Como todo estudante que vive nos Estados Unidos, o carioca Felipe Matos, 23 anos, esperou concluir o high school (equivalente ao segundo grau no Brasil) para se matricular em uma faculdade. Dono de um currículo invejável, tentou uma vaga na Duke University, uma das melhores universidades americanas, na Carolina do Norte. Após alguns dias, recebeu uma carta dos selecionadores afirmando que ele cumpria todos os critérios exigidos, mas não poderia estudar na instituição: a lei sobre imigração em vigor no estado impedia a efetivação de sua matrícula.
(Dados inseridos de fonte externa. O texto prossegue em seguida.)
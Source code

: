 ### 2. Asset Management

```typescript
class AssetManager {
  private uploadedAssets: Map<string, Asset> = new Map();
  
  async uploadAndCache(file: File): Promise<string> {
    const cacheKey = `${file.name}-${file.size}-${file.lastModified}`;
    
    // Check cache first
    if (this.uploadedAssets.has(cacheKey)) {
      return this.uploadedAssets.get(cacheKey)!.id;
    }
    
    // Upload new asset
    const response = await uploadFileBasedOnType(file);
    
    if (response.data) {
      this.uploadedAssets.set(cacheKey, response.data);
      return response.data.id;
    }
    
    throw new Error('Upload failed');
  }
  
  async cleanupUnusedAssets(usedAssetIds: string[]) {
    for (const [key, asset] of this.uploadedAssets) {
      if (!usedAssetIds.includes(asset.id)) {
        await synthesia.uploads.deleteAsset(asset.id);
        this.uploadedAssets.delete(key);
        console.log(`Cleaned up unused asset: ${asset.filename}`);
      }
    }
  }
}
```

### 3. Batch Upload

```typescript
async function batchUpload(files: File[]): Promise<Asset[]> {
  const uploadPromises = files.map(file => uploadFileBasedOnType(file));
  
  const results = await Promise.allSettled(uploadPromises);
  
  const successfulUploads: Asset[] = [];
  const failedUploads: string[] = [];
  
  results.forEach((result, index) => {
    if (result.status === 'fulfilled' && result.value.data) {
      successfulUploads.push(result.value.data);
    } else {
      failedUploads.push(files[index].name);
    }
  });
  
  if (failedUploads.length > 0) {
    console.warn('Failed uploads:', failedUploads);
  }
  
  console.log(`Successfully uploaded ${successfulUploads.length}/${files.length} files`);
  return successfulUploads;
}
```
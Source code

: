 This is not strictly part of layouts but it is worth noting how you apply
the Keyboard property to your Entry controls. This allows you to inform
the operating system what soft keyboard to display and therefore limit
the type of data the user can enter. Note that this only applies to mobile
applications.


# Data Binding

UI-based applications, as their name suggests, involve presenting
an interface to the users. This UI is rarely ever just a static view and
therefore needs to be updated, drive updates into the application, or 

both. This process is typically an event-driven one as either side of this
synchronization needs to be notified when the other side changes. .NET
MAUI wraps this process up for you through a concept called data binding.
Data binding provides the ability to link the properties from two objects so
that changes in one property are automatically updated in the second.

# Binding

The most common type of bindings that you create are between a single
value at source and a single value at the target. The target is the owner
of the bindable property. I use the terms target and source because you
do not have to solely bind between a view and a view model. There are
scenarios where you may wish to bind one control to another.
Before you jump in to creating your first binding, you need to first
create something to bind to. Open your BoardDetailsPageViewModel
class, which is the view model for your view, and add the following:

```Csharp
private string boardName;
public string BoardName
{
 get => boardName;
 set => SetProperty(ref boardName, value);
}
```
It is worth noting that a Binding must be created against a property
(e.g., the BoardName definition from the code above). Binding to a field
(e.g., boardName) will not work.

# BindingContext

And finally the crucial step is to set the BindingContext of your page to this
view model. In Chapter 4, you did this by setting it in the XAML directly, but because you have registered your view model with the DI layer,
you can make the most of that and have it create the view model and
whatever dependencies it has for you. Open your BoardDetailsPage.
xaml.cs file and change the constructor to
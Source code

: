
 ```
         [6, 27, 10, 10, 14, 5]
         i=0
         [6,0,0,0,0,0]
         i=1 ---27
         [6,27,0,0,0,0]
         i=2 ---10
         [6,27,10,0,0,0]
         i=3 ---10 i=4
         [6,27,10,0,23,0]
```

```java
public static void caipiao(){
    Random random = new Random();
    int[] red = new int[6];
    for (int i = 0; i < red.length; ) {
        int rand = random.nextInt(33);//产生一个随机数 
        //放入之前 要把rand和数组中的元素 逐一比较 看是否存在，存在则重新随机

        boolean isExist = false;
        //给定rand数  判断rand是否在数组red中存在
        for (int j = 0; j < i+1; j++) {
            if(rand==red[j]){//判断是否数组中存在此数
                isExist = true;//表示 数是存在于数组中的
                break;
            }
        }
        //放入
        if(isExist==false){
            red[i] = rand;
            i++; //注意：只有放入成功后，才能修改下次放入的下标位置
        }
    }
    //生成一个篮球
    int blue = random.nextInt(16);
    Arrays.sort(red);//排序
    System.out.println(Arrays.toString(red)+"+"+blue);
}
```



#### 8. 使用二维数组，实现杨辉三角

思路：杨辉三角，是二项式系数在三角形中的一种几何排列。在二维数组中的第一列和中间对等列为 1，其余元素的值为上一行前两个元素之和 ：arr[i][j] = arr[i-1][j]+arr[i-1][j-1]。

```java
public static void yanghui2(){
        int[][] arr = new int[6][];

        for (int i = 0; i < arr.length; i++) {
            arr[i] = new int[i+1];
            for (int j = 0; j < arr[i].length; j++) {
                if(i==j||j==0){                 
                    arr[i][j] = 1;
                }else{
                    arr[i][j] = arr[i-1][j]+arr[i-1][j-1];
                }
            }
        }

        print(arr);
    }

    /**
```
A decepção inicial se transformou em mobilização. O estudante se juntou a outros três amigos imigrantes – a equatoriana Gaby Pacheco, o colombiano Juan Rodriguez e o venezuelano Carlos Roa – e decidiu atravessar, a pé, os 2.400 quilômetros que separam Miami da capital do país, Washington, numa marcha pelo fim das deportações de jovens e pela aprovação do “Dream Act”. trata-se de uma emenda que é parte da prometida reforma migratória americana que está no Congresso desde 2001 e permite que jovens imigrantes ganhem um visto de residência de seis anos para cursar uma universidade.
Felipe emigrou para os Estados Unidos aos 14 anos porque a mãe, solteira, adoeceu e ficou sem condições de manter o filho. Mudou-se para a casa de parentes em Miami e se esforçou nos estudos. Foi escolhido o melhor aluno do estado da Flórida um dos 20 melhores do país. Mesmo assim, teria que pagar até quatro vezes mais que um estudante americano para cursar uma das faculdades top no estado.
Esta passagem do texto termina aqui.